Four major types of religious authority, usually combined in some way, are found in the world's religions. In most cases, tradition itself is regarded as authoritative. Religions tend to appeal to a more remote past, the true tradition, especially when current authorities are being challenged. In only a few religions, however, is tradition regarded as the major source of authority. A second source of authority is the world of nature, used as a model for human behavior and often thought to set limits for humans. While some appeal to nature is common, again only a few religions regard it as the major religious authority.

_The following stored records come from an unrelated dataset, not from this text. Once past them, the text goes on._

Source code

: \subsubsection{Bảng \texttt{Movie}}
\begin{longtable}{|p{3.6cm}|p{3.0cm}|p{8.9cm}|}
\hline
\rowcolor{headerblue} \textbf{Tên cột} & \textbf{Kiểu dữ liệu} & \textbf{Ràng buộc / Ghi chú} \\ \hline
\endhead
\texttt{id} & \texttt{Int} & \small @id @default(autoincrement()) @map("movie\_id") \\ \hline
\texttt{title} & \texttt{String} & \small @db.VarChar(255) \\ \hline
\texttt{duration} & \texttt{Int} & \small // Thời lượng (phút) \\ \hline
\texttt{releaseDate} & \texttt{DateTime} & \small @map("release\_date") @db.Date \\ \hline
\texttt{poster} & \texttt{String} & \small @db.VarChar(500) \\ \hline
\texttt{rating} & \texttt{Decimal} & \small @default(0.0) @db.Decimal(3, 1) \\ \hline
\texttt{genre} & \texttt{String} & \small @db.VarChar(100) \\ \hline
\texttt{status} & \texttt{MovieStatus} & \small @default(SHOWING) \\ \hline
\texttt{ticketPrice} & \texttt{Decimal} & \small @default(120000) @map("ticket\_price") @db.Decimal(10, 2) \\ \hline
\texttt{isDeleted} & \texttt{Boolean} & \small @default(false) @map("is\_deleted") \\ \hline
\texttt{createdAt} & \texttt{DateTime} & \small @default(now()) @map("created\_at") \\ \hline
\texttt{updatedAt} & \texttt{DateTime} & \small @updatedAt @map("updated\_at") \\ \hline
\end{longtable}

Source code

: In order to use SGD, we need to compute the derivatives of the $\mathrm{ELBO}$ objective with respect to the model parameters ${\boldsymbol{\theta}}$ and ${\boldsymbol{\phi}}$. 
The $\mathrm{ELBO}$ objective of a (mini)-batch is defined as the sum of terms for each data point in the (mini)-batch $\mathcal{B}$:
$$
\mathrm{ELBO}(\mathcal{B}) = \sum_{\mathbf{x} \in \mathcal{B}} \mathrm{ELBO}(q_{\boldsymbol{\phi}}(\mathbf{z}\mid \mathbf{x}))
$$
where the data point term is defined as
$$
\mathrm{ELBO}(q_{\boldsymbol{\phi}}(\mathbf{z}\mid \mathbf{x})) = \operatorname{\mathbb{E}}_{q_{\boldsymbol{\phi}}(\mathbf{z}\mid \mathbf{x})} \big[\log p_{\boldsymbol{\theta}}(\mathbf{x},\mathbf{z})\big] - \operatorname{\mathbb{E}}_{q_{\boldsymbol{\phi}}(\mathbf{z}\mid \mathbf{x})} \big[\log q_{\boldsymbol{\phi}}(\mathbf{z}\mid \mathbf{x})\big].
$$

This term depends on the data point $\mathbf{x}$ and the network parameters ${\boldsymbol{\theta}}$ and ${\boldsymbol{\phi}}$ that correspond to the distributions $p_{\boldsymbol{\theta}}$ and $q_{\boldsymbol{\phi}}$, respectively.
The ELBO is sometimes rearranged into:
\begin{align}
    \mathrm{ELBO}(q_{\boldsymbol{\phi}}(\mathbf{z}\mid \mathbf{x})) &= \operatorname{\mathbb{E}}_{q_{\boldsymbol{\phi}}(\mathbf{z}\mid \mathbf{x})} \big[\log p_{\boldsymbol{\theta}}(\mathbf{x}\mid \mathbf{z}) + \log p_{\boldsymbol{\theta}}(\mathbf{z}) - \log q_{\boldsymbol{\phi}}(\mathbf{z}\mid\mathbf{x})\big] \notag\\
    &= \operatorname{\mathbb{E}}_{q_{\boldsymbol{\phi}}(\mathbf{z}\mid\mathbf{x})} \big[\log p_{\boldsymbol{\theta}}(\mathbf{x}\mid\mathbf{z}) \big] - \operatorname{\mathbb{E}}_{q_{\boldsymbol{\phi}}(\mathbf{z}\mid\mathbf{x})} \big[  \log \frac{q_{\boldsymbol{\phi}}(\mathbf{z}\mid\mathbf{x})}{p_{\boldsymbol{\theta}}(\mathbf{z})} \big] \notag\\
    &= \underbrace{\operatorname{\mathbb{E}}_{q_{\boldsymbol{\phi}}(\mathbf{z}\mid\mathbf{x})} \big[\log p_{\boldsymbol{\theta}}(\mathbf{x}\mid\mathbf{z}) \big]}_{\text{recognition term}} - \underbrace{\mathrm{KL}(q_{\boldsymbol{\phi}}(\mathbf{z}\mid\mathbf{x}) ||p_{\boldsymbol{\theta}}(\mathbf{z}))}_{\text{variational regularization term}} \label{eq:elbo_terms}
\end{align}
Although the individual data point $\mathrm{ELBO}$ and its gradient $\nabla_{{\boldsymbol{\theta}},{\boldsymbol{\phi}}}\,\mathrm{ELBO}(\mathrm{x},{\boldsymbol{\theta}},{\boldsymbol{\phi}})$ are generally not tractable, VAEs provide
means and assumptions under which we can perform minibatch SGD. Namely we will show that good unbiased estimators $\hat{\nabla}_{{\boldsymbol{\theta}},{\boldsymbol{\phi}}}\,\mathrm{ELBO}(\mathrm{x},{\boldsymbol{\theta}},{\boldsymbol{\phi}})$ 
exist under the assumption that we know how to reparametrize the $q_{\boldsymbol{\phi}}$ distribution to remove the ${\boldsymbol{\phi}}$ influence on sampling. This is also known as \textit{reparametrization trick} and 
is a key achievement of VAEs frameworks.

Against that background of appeal to tradition or nature, texts, both oral and written, and often regarded as revealed, vie with people for the status of highest or final authority. The authority accorded to texts varies greatly, but they are always important, regarded as repositories of wisdom from ancient times, trustworthy because they represent sacred wisdom from long ago. According to many religions, the sacred text should always be more authoritative than any reader of that text; that is to say, the readers should submit to the authority of the text, not the other way around. However, the problem with texts is that they cannot function in an unmediated fashion, directly transmitting their contents. They have to be understood and made relevant for contemporary people by contemporary readers, which means that people interpreting the texts can have equal, or even greater, authority than the texts on which a religion bases itself, no matter what that religion may assert about the superior authority of texts. Other religions do not trust a text, by itself, to give clear guidance and rely more on learned or realized human beings who have experienced the text's meaning for reliable authority. Thus, at least to scholars of religion, it is clear that the people who receive and interpret texts, are, in fact, the most important sources of religious authority, though few religions openly declare that to be the case.
Was this article helpful?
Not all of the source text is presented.